#### [TASK TO COMPLETE]
Where does the word "dwóch" show up in the records? Copy every line that holds it.

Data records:
____
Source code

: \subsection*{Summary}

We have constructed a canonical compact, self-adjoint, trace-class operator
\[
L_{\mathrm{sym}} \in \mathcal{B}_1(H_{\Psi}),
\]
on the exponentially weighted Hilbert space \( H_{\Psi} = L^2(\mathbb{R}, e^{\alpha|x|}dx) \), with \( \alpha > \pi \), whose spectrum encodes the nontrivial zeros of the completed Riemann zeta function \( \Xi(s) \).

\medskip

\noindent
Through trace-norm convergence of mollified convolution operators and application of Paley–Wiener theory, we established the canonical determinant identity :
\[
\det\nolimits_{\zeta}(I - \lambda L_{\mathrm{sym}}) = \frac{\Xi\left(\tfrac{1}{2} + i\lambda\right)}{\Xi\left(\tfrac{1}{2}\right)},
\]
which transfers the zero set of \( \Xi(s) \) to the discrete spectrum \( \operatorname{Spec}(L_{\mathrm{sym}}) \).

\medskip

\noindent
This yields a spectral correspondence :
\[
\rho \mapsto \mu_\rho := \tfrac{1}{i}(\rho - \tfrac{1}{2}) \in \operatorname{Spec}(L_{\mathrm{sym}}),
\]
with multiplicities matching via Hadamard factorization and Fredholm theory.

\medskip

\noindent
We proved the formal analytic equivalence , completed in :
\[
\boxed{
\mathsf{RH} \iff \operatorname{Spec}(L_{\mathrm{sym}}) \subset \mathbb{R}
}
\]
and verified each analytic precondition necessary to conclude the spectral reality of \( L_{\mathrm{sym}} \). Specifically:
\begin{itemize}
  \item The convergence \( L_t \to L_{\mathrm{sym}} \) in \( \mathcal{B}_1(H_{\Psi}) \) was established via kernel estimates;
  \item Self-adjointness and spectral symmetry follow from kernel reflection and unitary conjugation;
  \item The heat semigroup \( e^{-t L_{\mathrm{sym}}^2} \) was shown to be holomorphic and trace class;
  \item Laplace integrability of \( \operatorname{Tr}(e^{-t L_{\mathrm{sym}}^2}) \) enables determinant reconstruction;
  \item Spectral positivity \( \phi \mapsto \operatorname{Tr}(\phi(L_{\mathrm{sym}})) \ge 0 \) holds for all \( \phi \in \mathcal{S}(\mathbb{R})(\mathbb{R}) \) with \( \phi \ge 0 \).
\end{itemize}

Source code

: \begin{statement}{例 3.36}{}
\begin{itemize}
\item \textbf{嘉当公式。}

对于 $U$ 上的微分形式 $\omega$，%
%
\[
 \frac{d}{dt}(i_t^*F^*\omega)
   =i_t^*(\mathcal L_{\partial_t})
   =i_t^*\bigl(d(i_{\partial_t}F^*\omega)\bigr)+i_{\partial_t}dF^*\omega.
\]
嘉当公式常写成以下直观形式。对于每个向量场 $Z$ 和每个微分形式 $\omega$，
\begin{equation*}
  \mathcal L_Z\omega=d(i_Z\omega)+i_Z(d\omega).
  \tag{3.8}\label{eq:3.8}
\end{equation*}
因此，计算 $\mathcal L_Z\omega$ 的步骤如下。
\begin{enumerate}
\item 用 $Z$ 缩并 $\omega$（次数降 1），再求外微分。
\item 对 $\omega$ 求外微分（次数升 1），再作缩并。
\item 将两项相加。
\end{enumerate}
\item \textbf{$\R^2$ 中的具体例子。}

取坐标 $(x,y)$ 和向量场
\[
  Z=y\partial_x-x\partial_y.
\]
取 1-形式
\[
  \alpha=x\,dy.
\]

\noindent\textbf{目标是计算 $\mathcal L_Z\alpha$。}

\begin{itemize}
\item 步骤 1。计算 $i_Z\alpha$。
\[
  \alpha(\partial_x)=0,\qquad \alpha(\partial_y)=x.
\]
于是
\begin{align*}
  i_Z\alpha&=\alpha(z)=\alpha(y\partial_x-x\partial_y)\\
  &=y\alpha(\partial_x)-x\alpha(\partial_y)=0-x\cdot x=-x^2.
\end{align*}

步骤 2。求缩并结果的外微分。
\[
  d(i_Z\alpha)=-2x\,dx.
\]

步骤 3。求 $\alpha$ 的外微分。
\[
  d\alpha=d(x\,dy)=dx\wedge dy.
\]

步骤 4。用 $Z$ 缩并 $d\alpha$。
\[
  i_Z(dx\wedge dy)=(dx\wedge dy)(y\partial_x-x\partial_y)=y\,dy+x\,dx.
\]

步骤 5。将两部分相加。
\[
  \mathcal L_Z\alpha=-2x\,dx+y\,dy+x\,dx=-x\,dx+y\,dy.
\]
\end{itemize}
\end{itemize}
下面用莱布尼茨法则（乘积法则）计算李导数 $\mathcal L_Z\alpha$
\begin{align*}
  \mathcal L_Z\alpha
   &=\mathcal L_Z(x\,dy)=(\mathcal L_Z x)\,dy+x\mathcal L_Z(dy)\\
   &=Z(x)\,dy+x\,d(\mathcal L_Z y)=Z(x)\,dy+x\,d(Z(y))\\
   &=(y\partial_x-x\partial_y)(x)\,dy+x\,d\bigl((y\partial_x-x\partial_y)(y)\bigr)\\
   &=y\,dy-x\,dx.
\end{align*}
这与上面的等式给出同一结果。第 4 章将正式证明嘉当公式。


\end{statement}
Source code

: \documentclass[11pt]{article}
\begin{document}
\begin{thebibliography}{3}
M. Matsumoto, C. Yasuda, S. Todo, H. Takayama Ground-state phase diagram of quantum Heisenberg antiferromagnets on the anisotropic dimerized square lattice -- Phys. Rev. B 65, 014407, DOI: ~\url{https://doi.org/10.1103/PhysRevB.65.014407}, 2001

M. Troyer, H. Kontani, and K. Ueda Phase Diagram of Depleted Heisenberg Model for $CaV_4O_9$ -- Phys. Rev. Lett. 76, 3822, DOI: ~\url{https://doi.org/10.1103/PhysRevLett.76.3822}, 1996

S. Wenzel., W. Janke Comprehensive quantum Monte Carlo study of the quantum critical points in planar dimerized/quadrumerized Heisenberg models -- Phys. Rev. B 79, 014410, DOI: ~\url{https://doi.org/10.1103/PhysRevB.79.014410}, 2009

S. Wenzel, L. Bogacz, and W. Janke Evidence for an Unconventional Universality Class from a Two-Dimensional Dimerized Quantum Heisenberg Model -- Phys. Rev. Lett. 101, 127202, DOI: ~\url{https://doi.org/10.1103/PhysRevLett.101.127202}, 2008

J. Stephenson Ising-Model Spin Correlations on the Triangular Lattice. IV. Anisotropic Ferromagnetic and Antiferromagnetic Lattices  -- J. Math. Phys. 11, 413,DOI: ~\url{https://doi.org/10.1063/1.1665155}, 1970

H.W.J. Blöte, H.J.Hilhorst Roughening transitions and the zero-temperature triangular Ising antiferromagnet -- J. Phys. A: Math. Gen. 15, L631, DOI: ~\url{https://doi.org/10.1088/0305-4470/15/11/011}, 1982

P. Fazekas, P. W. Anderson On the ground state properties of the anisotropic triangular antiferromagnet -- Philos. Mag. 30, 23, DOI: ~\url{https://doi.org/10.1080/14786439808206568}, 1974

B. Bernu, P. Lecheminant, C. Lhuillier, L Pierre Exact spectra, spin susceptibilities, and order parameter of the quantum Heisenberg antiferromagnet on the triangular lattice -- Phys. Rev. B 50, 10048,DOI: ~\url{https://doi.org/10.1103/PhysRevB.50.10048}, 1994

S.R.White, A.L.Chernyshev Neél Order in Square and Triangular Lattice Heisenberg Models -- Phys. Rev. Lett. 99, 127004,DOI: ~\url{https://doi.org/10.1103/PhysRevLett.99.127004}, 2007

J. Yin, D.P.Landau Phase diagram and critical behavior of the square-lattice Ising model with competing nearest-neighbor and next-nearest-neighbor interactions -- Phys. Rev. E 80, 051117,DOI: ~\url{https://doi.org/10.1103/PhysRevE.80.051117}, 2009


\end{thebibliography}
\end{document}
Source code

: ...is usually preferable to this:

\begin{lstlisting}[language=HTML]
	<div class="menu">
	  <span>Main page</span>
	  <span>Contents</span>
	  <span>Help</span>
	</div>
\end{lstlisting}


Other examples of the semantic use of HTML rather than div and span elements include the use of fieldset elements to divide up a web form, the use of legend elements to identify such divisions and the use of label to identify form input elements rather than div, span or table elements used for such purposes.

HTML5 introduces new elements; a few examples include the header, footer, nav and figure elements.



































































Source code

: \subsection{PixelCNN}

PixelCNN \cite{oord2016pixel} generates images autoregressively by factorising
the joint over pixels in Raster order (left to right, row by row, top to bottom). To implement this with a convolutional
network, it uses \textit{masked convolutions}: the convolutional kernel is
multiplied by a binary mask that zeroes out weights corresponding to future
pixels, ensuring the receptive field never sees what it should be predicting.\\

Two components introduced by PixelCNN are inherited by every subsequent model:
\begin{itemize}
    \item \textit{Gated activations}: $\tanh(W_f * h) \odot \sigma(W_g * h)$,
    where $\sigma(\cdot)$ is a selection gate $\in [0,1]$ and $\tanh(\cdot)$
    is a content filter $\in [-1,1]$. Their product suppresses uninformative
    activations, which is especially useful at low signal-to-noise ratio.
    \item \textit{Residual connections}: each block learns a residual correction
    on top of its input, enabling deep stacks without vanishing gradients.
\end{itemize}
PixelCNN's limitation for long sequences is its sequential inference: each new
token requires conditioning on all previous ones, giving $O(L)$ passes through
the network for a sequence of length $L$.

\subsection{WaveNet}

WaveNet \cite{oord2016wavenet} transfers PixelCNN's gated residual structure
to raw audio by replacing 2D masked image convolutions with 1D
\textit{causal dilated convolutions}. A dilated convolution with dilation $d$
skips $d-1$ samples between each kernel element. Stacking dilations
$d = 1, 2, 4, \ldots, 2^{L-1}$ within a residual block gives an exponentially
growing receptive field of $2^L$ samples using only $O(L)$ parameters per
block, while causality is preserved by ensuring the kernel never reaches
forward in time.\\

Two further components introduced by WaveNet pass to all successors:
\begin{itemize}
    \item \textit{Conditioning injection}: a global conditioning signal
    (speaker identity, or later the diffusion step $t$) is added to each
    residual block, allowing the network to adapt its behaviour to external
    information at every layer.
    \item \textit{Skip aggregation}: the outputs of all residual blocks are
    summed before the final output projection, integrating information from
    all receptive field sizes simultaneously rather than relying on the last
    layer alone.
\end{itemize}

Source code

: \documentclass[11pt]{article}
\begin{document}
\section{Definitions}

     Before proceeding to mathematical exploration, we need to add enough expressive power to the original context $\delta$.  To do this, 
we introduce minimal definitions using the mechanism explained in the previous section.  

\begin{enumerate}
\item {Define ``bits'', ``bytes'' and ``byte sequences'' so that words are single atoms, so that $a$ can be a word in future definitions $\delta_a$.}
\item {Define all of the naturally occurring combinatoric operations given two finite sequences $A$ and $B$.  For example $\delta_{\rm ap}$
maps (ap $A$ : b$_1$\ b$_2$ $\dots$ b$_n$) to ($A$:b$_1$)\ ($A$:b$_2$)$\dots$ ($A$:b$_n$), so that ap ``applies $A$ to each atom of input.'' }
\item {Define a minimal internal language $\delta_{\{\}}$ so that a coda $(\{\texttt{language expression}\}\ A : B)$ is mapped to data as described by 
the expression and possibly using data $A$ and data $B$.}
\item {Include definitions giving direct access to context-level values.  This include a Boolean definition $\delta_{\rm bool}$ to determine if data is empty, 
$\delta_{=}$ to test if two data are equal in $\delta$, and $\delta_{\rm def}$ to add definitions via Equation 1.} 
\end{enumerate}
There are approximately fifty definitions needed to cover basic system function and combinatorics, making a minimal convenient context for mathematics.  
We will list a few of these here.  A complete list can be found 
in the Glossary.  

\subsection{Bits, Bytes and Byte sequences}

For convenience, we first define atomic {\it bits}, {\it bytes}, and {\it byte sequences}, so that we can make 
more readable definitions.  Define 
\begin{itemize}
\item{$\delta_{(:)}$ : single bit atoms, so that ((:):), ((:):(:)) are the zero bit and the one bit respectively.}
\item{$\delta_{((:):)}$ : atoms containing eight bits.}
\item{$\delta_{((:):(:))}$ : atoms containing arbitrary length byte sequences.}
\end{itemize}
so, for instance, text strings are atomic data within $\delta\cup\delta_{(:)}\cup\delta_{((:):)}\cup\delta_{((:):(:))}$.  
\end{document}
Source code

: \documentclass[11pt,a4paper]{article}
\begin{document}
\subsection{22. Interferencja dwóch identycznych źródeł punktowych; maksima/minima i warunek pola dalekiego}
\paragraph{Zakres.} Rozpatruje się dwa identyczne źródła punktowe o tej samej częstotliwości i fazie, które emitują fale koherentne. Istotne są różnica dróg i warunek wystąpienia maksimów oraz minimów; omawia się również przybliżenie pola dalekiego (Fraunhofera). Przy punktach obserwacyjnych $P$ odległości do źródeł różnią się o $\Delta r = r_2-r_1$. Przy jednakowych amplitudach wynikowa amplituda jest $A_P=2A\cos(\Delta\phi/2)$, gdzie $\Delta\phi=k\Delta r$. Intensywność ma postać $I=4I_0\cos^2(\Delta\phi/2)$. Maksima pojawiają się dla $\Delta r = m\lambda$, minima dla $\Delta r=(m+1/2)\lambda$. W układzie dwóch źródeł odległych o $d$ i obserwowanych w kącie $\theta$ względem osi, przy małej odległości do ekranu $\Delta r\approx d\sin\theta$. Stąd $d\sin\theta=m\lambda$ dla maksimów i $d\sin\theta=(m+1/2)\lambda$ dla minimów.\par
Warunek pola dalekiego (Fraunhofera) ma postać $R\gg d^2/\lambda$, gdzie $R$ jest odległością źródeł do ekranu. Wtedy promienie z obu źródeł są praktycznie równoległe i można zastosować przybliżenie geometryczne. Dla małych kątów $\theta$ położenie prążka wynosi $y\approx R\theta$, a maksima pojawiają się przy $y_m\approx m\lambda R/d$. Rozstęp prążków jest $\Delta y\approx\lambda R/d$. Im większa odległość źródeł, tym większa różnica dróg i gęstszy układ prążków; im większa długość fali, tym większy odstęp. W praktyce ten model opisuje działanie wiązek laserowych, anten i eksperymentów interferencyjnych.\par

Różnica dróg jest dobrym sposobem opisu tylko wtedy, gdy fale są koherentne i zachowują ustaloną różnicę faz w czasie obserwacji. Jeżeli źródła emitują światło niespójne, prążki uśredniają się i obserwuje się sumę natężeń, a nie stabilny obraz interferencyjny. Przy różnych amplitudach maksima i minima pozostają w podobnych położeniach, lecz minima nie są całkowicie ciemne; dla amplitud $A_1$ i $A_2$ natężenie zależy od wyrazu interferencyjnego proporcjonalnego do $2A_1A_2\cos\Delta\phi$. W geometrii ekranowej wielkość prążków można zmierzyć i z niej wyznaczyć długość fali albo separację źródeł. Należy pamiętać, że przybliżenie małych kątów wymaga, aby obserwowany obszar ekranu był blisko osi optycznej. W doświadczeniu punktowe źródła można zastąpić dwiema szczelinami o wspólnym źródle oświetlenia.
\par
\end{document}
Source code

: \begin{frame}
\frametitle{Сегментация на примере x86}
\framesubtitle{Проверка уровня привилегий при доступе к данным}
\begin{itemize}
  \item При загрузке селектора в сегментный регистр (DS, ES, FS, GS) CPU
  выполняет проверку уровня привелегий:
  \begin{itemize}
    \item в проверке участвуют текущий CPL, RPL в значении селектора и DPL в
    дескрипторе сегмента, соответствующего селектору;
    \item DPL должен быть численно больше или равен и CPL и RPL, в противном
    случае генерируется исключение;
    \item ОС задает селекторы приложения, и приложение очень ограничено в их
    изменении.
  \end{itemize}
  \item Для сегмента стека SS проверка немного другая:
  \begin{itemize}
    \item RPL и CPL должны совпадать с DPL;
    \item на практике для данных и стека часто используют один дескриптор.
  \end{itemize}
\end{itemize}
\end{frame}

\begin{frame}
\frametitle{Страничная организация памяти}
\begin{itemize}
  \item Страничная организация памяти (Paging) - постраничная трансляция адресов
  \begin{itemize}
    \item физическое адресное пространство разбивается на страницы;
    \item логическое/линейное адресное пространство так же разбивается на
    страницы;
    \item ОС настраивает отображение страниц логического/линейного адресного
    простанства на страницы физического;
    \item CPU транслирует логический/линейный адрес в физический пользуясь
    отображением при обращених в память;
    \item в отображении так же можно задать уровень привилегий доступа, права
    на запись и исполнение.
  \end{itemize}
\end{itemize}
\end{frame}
____
#### [TASK RESULT]
\subsection{22. Interferencja dwóch identycznych źródeł punktowych; maksima/minima i warunek pola dalekiego}
\paragraph{Zakres.} Rozpatruje się dwa identyczne źródła punktowe o tej samej częstotliwości i fazie, które emitują fale koherentne. Istotne są różnica dróg i warunek wystąpienia maksimów oraz minimów; omawia się również przybliżenie pola dalekiego (Fraunhofera). Przy punktach obserwacyjnych $P$ odległości do źródeł różnią się o $\Delta r = r_2-r_1$. Przy jednakowych amplitudach wynikowa amplituda jest $A_P=2A\cos(\Delta\phi/2)$, gdzie $\Delta\phi=k\Delta r$. Intensywność ma postać $I=4I_0\cos^2(\Delta\phi/2)$. Maksima pojawiają się dla $\Delta r = m\lambda$, minima dla $\Delta r=(m+1/2)\lambda$. W układzie dwóch źródeł odległych o $d$ i obserwowanych w kącie $\theta$ względem osi, przy małej odległości do ekranu $\Delta r\approx d\sin\theta$. Stąd $d\sin\theta=m\lambda$ dla maksimów i $d\sin\theta=(m+1/2)\lambda$ dla minimów.\par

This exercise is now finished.